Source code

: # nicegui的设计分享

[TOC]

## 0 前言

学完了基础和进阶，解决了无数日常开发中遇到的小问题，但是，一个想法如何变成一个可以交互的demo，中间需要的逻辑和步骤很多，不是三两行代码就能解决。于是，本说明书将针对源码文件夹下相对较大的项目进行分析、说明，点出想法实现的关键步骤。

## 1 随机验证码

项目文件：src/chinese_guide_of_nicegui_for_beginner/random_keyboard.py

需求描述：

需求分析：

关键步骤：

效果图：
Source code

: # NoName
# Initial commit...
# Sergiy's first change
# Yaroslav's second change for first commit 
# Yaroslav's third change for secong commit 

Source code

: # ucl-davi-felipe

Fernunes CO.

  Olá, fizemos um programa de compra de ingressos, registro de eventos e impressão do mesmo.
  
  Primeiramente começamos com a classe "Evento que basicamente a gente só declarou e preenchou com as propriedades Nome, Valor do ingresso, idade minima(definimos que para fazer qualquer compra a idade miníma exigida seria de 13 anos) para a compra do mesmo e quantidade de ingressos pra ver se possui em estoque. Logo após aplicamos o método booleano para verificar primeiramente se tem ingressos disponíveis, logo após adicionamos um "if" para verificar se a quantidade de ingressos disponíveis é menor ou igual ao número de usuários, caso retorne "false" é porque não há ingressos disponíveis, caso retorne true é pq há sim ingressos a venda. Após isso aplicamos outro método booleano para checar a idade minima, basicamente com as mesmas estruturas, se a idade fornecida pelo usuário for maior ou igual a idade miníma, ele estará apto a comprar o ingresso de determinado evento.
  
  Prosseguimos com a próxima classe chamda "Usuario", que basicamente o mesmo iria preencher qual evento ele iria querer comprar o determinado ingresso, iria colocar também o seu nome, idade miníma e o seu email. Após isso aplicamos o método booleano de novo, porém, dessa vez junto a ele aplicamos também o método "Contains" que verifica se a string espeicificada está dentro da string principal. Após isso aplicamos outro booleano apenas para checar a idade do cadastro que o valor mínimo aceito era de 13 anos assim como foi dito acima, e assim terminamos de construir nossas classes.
■ ■ ■ ■ ■ ■ ■
_YOUR TASK_
Report every line of the entries that carries the word "commit".

_FINISHED TASK_
# Initial commit...
# Yaroslav's second change for first commit 
# Yaroslav's third change for secong commit 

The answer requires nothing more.